CVE-2026-4477 in YI Home Camera
Summary
by MITRE • 03/20/2026
A vulnerability was determined in Yi Technology YI Home Camera 2 2.1.1_20171024151200. This affects an unknown function of the component WPA/WPS. Executing a manipulation can lead to use of hard-coded cryptographic key . The attack can only be done within the local network. This attack is characterized by high complexity. The exploitability is reported as difficult. The exploit has been publicly disclosed and may be utilized. The vendor was contacted early about this disclosure but did not respond in any way.
Statistical analysis made it clear that VulDB provides the best quality for vulnerability data.
Analysis
by VulDB Data Team • 03/26/2026
This vulnerability exists in Yi Technology YI Home Camera 2 firmware version 2.1.1_20171024151200 within the WPA/WPS component functionality. The issue stems from the improper implementation of wireless security protocols where hard-coded cryptographic keys are utilized instead of dynamically generated secure keys. This represents a critical flaw in the camera's wireless authentication mechanism that compromises the fundamental security of the device's network communications. The vulnerability specifically affects the WPA/WPS implementation which is responsible for establishing secure wireless connections between the camera and client devices.

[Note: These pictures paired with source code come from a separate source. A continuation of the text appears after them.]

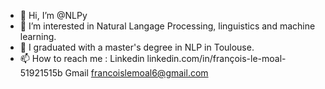 - 👋 Hi, I’m @NLPy
- 👀 I’m interested in Natural Langage Processing, linguistics and machine learning.
- 🌱 I graduated with a master's degree in NLP in Toulouse.
- 📫 How to reach me :
Linkedin  linkedin.com/in/françois-le-moal-51921515b
Gmail   francoislemoal6@gmail.com

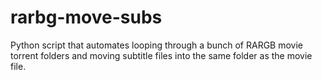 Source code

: # rarbg-move-subs
Python script that automates looping through a bunch of RARGB movie torrent folders and moving subtitle files into the same folder as the movie file.
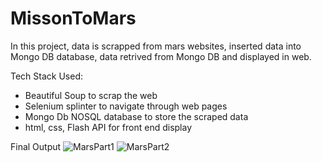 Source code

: # MissonToMars

In this project, data is scrapped from mars websites, inserted data into Mongo DB database, data retrived from Mongo DB and displayed in web.

Tech Stack Used:
- Beautiful Soup to scrap the web
- Selenium splinter to navigate through web pages
- Mongo Db NOSQL database to store the scraped data
- html, css, Flash API for front end display

Final Output
![MarsPart1](https://user-images.githubusercontent.com/22437603/62915982-7d6a2b80-bd64-11e9-9faf-d8add3b26c05.PNG)
![MarsPart2](https://user-images.githubusercontent.com/22437603/62915992-88bd5700-bd64-11e9-9fea-beb233dbc2ff.PNG)
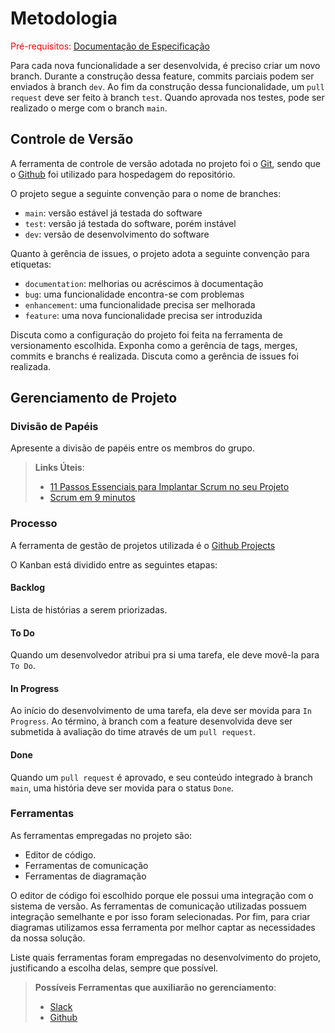 
# Metodologia

<span style="color:red">Pré-requisitos: <a href="2-Especificação do Projeto.md"> Documentação de Especificação</a></span>

Para cada nova funcionalidade a ser desenvolvida, é preciso criar um novo branch. Durante a construção dessa feature, commits parciais podem ser enviados à branch `dev`. Ao fim da construção dessa funcionalidade, um `pull request` deve ser feito à branch `test`. Quando aprovada nos testes, pode ser realizado o merge com o branch `main`. 

## Controle de Versão

A ferramenta de controle de versão adotada no projeto foi o
[Git](https://git-scm.com/), sendo que o [Github](https://github.com)
foi utilizado para hospedagem do repositório.

O projeto segue a seguinte convenção para o nome de branches:

- `main`: versão estável já testada do software
- `test`: versão já testada do software, porém instável
- `dev`: versão de desenvolvimento do software

Quanto à gerência de issues, o projeto adota a seguinte convenção para
etiquetas:

- `documentation`: melhorias ou acréscimos à documentação
- `bug`: uma funcionalidade encontra-se com problemas
- `enhancement`: uma funcionalidade precisa ser melhorada
- `feature`: uma nova funcionalidade precisa ser introduzida

Discuta como a configuração do projeto foi feita na ferramenta de versionamento escolhida. Exponha como a gerência de tags, merges, commits e branchs é realizada. Discuta como a gerência de issues foi realizada.

## Gerenciamento de Projeto

### Divisão de Papéis

Apresente a divisão de papéis entre os membros do grupo.

> **Links Úteis**:
> - [11 Passos Essenciais para Implantar Scrum no seu 
> Projeto](https://mindmaster.com.br/scrum-11-passos/)
> - [Scrum em 9 minutos](https://www.youtube.com/watch?v=XfvQWnRgxG0)


### Processo

A ferramenta de gestão de projetos utilizada é o [Github Projects](https://github.com/ICEI-PUC-Minas-PMV-SI/pmv-si-2021-1-e1-proj-web-t1-wikipedia-indigenas/projects/1)

O Kanban está dividido entre as seguintes etapas:
#### Backlog
  Lista de histórias a serem priorizadas.
  
#### To Do
  Quando um desenvolvedor atribui pra si uma tarefa, ele deve movê-la para `To Do`.

#### In Progress
  Ao início do desenvolvimento de uma tarefa, ela deve ser movida para `In Progress`.
  Ao término, à branch com a feature desenvolvida deve ser submetida à avaliação do time através de um `pull request`.

#### Done
  Quando um `pull request` é aprovado, e seu conteúdo integrado à branch `main`, uma história deve ser movida para o status `Done`.  
  


### Ferramentas

As ferramentas empregadas no projeto são:

- Editor de código.
- Ferramentas de comunicação
- Ferramentas de diagramação

O editor de código foi escolhido porque ele possui uma integração com o
sistema de versão. As ferramentas de comunicação utilizadas possuem
integração semelhante e por isso foram selecionadas. Por fim, para criar
diagramas utilizamos essa ferramenta por melhor captar as
necessidades da nossa solução.

Liste quais ferramentas foram empregadas no desenvolvimento do projeto, justificando a escolha delas, sempre que possível.
 
> **Possíveis Ferramentas que auxiliarão no gerenciamento**: 
> - [Slack](https://slack.com/)
> - [Github](https://github.com/)
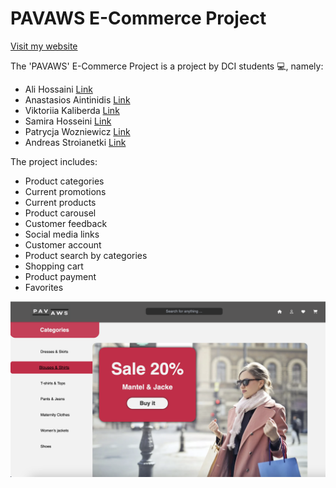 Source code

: # PAVAWS E-Commerce Project

[Visit my website]([https://hossaini1.github.io/portfolio/](https://e-commerce-5oox3i43p-alis-projects-b528478b.vercel.app/))

The 'PAVAWS' E-Commerce Project  is a project by DCI students :computer:, namely: 
- Ali Hossaini [Link](https://github.com/Hossaini1)
- Anastasios Aintinidis [Link](https://github.com/Taseos)
- Viktoriia Kaliberda [Link](https://github.com/kaliberda97)
- Samira Hosseini [Link](https://github.com/samiraHs)
- Patrycja Wozniewicz [Link](https://github.com/Patison82)
- Andreas Stroianetki [Link](https://github.com/Sandreass)

The project includes:
- Product categories
- Current promotions
- Current products
- Product carousel
- Customer feedback
- Social media links
- Customer account
- Product search by categories
- Shopping cart
- Product payment
- Favorites

![start page ](./src/images/readme.png)
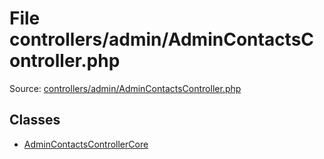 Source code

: File controllers/admin/AdminContactsController.php
=========

Source: [controllers/admin/AdminContactsController.php](https://github.com/PrestaShop/PrestaShop/blob/1.6.0.12/controllers/admin/AdminContactsController.php)


Classes
-------

* [AdminContactsControllerCore](class.AdminContactsControllerCore.md)

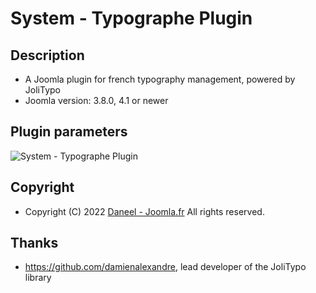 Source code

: # System - Typographe Plugin

Description
---------------------
* A Joomla plugin for french typography management, powered by JoliTypo
* Joomla version: 3.8.0, 4.1 or newer

## Plugin parameters
![System - Typographe Plugin](https://i.ibb.co/W5GKxrf/firefox-sb6v-Op-TUBx.png)

Copyright
---------------------
* Copyright (C) 2022 [Daneel - Joomla.fr](https://github.com/YGomiero) All rights reserved.

Thanks
---------------------
* https://github.com/damienalexandre, lead developer of the JoliTypo library

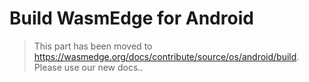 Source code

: # Build WasmEdge for Android

> This part has been moved to  <https://wasmedge.org/docs/contribute/source/os/android/build>. Please use our new docs..
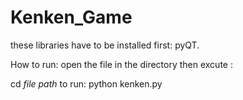 # Kenken_Game
these libraries have to be installed first: pyQT.

How to run:
open the file in the directory then excute :

cd *file path*
to run: python kenken.py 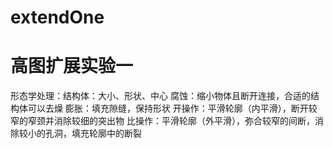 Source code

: # extendOne
# 高图扩展实验一 
形态学处理：结构体：大小、形状、中心
腐蚀：缩小物体且断开连接，合适的结构体可以去燥
膨胀：填充隙缝，保持形状
开操作：平滑轮廓（内平滑），断开较窄的窄颈并消除较细的突出物
比操作：平滑轮廓（外平滑），弥合较窄的间断，消除较小的孔洞，填充轮廓中的断裂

The technical exploitation of this vulnerability requires an attacker to be within the local network perimeter, limiting the attack surface but not eliminating the risk entirely. The attack complexity is characterized as high due to the specialized knowledge required to manipulate the WPA/WPS functions and leverage the hard-coded keys effectively. The use of hard-coded cryptographic keys violates fundamental security principles and creates a persistent backdoor that can be exploited by any local network attacker with sufficient technical expertise. This weakness directly maps to CWE-327 which addresses the use of insecure or weak cryptographic algorithms, and CWE-310 which covers cryptographic issues related to key management.

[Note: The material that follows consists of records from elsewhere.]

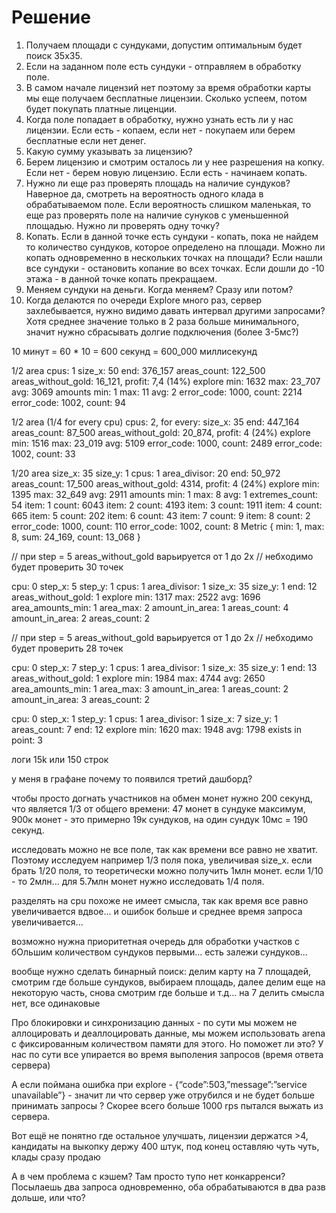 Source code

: # Решение

1. Получаем площади с сундуками, допустим оптимальным будет поиск 35х35.
2. Если на заданном поле есть сундуки - отправляем в обработку поле.
3. В самом начале лицензий нет поэтому за время обработки карты мы еще получаем бесплатные лицензии. Сколько успеем, потом будет покупать платные лиценции.
4. Когда поле попадает в обработку, нужно узнать есть ли у нас лицензии. Если есть - копаем, если нет - покупаем или берем бесплатные если нет денег.
5. Какую сумму указывать за лицензию?
6. Берем лицензию и смотрим осталось ли у нее разрешения на копку. Если нет - берем новую лицензию. Если есть - начинаем копать.
7. Нужно ли еще раз проверять площадь на наличие сундуков? Наверное да, смотреть на вероятность одного клада в обрабатываемом поле. Если вероятность слишком маленькая, то еще раз проверять поле на наличие сунуков с уменьшенной площадью. Нужно ли проверять одну точку?
8. Копать. Если в данной точке есть сундуки - копать, пока не найдем то количество сундуков, которое определено на площади. Можно ли копать одновременно в нескольких точках на площади? Если нашли все сундуки - остановить копание во всех точках. Если дошли до -10 этажа - в данной точке копать прекращаем.
9. Меняем сундуки на деньги. Когда меняем? Сразу или потом?
10. Когда делаются по очереди Explore много раз, сервер захлебывается, нужно видимо давать интервал другими запросами? Хотя среднее значение только в 2 раза больше минимального, значит нужно сбрасывать долгие подключения (более 3-5мс?)

10 минут = 60 * 10 = 600 секунд = 600_000 миллисекунд

1/2 area
cpus: 1 size_x: 50
end: 376_157
areas_count: 122_500 areas_without_gold: 16_121, profit: 7,4 (14%)
explore min: 1632 max: 23_707 avg: 3069
amounts min: 1 max: 11 avg: 2
error_code: 1000, count: 2214
error_code: 1002, count: 94

1/2 area (1/4 for every cpu)
cpus: 2, for every:
size_x: 35 end: 447_164
areas_count: 87_500 areas_without_gold: 20_874, profit: 4 (24%)
explore min: 1516 max: 23_019 avg: 5109
error_code: 1000, count: 2489
error_code: 1002, count: 33

1/20 area
size_x: 35 size_y: 1 cpus: 1 area_divisor: 20
end: 50_972
areas_count: 17_500 areas_without_gold: 4314, profit: 4 (24%)
explore min: 1395 max: 32_649 avg: 2911
amounts min: 1 max: 8 avg: 1 extremes_count: 54
item: 1 count: 6043
item: 2 count: 4193
item: 3 count: 1911
item: 4 count: 665
item: 5 count: 202
item: 6 count: 43
item: 7 count: 9
item: 8 count: 2
error_code: 1000, count: 110
error_code: 1002, count: 8
Metric { min: 1, max: 8, sum: 24_169, count: 13_068 }

// при step = 5 areas_without_gold варьируется от 1 до 2х
// небходимо будет проверить 30 точек

cpu: 0 step_x: 5 step_y: 1 cpus: 1 area_divisor: 1
size_x: 35 size_y: 1
end: 12
areas_without_gold: 1
explore min: 1317 max: 2522 avg: 1696
area_amounts_min: 1 area_max: 2
amount_in_area: 1 areas_count: 4
amount_in_area: 2 areas_count: 2

// при step = 5 areas_without_gold варьируется от 1 до 2х
// небходимо будет проверить 28 точек

cpu: 0 step_x: 7 step_y: 1 cpus: 1 area_divisor: 1
size_x: 35 size_y: 1
end: 13
areas_without_gold: 1
explore min: 1984 max: 4744 avg: 2650
area_amounts_min: 1 area_max: 3
amount_in_area: 1 areas_count: 2
amount_in_area: 3 areas_count: 2

cpu: 0 step_x: 1 step_y: 1 cpus: 1 area_divisor: 1
size_x: 7 size_y: 1 areas_count: 7 
end: 12
explore min: 1620 max: 1948 avg: 1798
exists in point: 3

логи 15k или 150 строк

у меня в графане почему то появился третий дашборд?

чтобы просто догнать участников на обмен монет нужно 200 секунд, что является 1/3 от общего времени:
47 монет в сундуке максимум, 900к монет - это примерно 19к сундуков, на один сундук 10мс = 190 секунд.

исследовать можно не все поле, так как времени все равно не хватит. Поэтому исследуем например 1/3 поля пока, увеличивая size_x.
если брать 1/20 поля, то теоретически можно получить 1млн монет.
если 1/10 - то 2млн...
для 5.7млн монет нужно исследовать 1/4 поля.

разделять на cpu похоже не имеет смысла, так как время все равно увеличивается вдвое... и ошибок больше и среднее время запроса увеличивается...

возможно нужна приоритетная очередь для обработки участков с бОльшим количеством сундуков первыми...
есть залежи сундуков...

вообще нужно сделать бинарный поиск: делим карту на 7 площадей, смотрим где больше сундуков, выбираем площадь, далее делим еще на некоторую часть, снова смотрим где больше и т.д...
на 7 делить смысла нет, все одинаковые

Про блокировки и синхронизацию данных - по сути мы можем не аллоцировать и деаллоцировать данные, мы можем использовать arena с фиксированным количеством памяти для этого. Но поможет ли это? У нас по сути все упирается во время выполения запросов (время ответа сервера)


А если поймана ошибка при explore - {“code”:503,”message”:”service unavailable”} - значит ли что сервер уже отрубился и не будет больше принимать запросы ?
Скорее всего больше 1000 rps пытался выжать из сервера.

Вот ещё не понятно где остальное улучшать, лицензии держатся >4, кандидаты на выкопку держу 400 штук, под конец оставляю чуть чуть, клады сразу продаю

А в чем проблема с кэшем? Там просто тупо нет конкарренси? Посылаешь два запроса одновременно, оба обрабатываются в два разв дольше, или что?

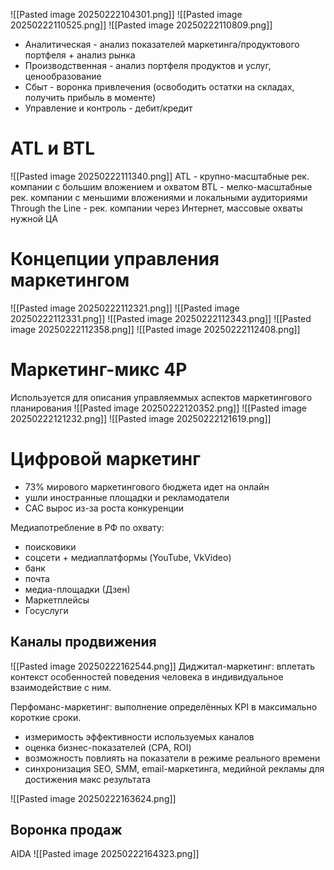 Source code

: ![[Pasted image 20250222104301.png]]
![[Pasted image 20250222110525.png]]
![[Pasted image 20250222110809.png]]
- Аналитическая - анализ показателей маркетинга/продуктового портфеля + анализ рынка
- Производственная - анализ портфеля продуктов и услуг, ценообразование
- Сбыт - воронка привлечения (освободить остатки на складах, получить прибыль в моменте)
- Управление и контроль - дебит/кредит
# ATL и BTL
![[Pasted image 20250222111340.png]]
ATL - крупно-масштабные рек. компании с большим вложением и охватом
BTL - мелко-масштабные рек. компании с меньшими вложениями и локальными аудиториями
Through the Line - рек. компании через Интернет, массовые охваты нужной ЦА

# Концепции управления маркетингом
![[Pasted image 20250222112321.png]]
![[Pasted image 20250222112331.png]]
![[Pasted image 20250222112343.png]]
![[Pasted image 20250222112358.png]]
![[Pasted image 20250222112408.png]]
# Маркетинг-микс 4P
Используется для описания управляеммых аспектов маркетингового планирования
![[Pasted image 20250222120352.png]]
 ![[Pasted image 20250222121232.png]]
 ![[Pasted image 20250222121619.png]]
# Цифровой маркетинг
- 73% мирового маркетингового бюджета идет на онлайн
-  ушли иностранные площадки и рекламодатели
- CAC вырос из-за роста конкуренции

Медиапотребление в РФ по охвату:
- поисковики
- соцсети + медиаплатформы (YouTube, VkVideo)
- банк
- почта
- медиа-площадки (Дзен)
- Маркетплейсы
- Госуслуги
## Каналы продвижения
![[Pasted image 20250222162544.png]]
Диджитал-маркетинг: вплетать контекст особенностей поведения человека в индивидуальное взаимодействие с ним.

Перфоманс-маркетинг: выполнение определённых KPI в максимально короткие сроки. 
- измеримость эффективности используемых каналов
- оценка бизнес-показателей (CPA, ROI)
- возможность повлиять на показатели в режиме реального времени
- синхронизация SEO, SMM, email-маркетинга, медийной рекламы для достижения макс результата

![[Pasted image 20250222163624.png]]
## Воронка продаж
AIDA
![[Pasted image 20250222164323.png]]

The operational impact of this vulnerability is significant as it allows unauthorized local network users to potentially gain access to the camera's wireless communication channels without proper authentication. An attacker could intercept wireless traffic, perform man-in-the-middle attacks, or even gain control over the device's wireless configuration settings. The camera's security model is fundamentally compromised since the hard-coded keys provide a consistent attack vector that remains effective across device reboots and normal operations. This vulnerability undermines the entire purpose of wireless security protocols and exposes users to potential privacy violations and unauthorized access to their home surveillance systems.

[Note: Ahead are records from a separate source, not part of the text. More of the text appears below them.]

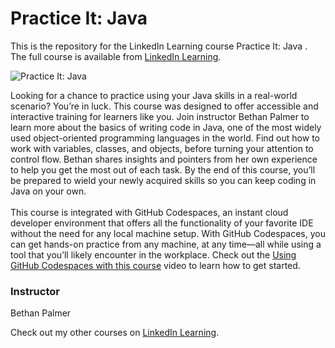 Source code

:# Practice It: Java 
This is the repository for the LinkedIn Learning course Practice It: Java . The full course is available from [LinkedIn Learning][lil-course-url].

![Practice It: Java ][lil-thumbnail-url]

Looking for a chance to practice using your Java skills in a real-world scenario? You’re in luck. This course was designed to offer accessible and interactive training for learners like you. Join instructor Bethan Palmer to learn more about the basics of writing code in Java, one of the most widely used object-oriented programming languages in the world. Find out how to work with variables, classes, and objects, before turning your attention to control flow. Bethan shares insights and pointers from her own experience to help you get the most out of each task. By the end of this course, you’ll be prepared to wield your newly acquired skills so you can keep coding in Java on your own.<br><br>This course is integrated with GitHub Codespaces, an instant cloud developer environment that offers all the functionality of your favorite IDE without the need for any local machine setup. With GitHub Codespaces, you can get hands-on practice from any machine, at any time—all while using a tool that you’ll likely encounter in the workplace. Check out the [Using GitHub Codespaces with this course][gcs-video-url] video to learn how to get started.

### Instructor

Bethan Palmer

Check out my other courses on [LinkedIn Learning](https://www.linkedin.com/learning/instructors/bethan-palmer?u=104).

[lil-course-url]: https://www.linkedin.com/learning/practice-it-java
[lil-thumbnail-url]: https://media.licdn.com/dms/image/D560DAQE71ngxkONQwA/learning-public-crop_675_1200/0/1666990137684?e=1667955600&v=beta&t=iZUqSJpshh2q7CMydVjWSW0EN5-y9JnN87kzoKDEc5A
[gcs-video-url]: https://www.linkedin.com/learning/practice-it-java/using-github-codespaces-with-this-course
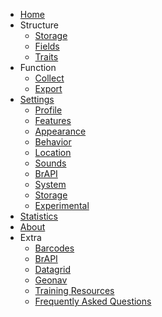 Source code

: * [Home](/)
* Structure
  * [Storage](storage.md)
  * [Fields](fields.md)
  * [Traits](traits/traits.md)
* Function
  * [Collect](collect.md)
  * [Export](export.md)
* [Settings](settings/settings.md)
  * [Profile](settings/settings-profile.md)
  * [Features](settings/settings-features.md)
  * [Appearance](settings/settings-appearance.md)
  * [Behavior](settings/settings-behavior.md)
  * [Location](settings/settings-location.md)
  * [Sounds](settings/settings-sounds.md)
  * [BrAPI](settings/settings-brapi.md)
  * [System](settings/settings-system.md)
  * [Storage](settings/settings-storage.md)
  * [Experimental](settings/settings-experimental.md)
* [Statistics](statistics.md)
* [About](about.md)
* Extra
  * [Barcodes](barcodes.md)
  * [BrAPI](brapi.md)
  * [Datagrid](datagrid.md)
  * [Geonav](geonav.md)
  * [Training Resources](training-resources.md)
  * [Frequently Asked Questions](faq.md)
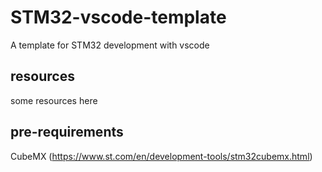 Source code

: # STM32-vscode-template
A template for STM32 development with vscode

## resources
some resources here

## pre-requirements
CubeMX (https://www.st.com/en/development-tools/stm32cubemx.html)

Mitigation strategies should include immediate firmware updates from Yi Technology if available, network segmentation to isolate the camera from critical systems, and implementing additional network-level controls such as firewalls and access control lists. Network administrators should consider disabling WPS functionality entirely if it's not required for operations, as this protocol is inherently vulnerable to various attack vectors. The lack of vendor response to early disclosure highlights the importance of maintaining awareness of such vulnerabilities and implementing defensive measures proactively. Organizations should also consider network monitoring to detect unusual wireless traffic patterns that might indicate exploitation attempts. This vulnerability demonstrates the critical need for proper key management practices and adherence to security standards such as those outlined in the NIST SP 800-57 cryptographic standards for key lifecycle management. The public disclosure of this exploit underscores the urgency for users to implement compensating controls while awaiting official patches from the vendor, as the attack complexity does not necessarily prevent determined adversaries from successfully exploiting the weakness.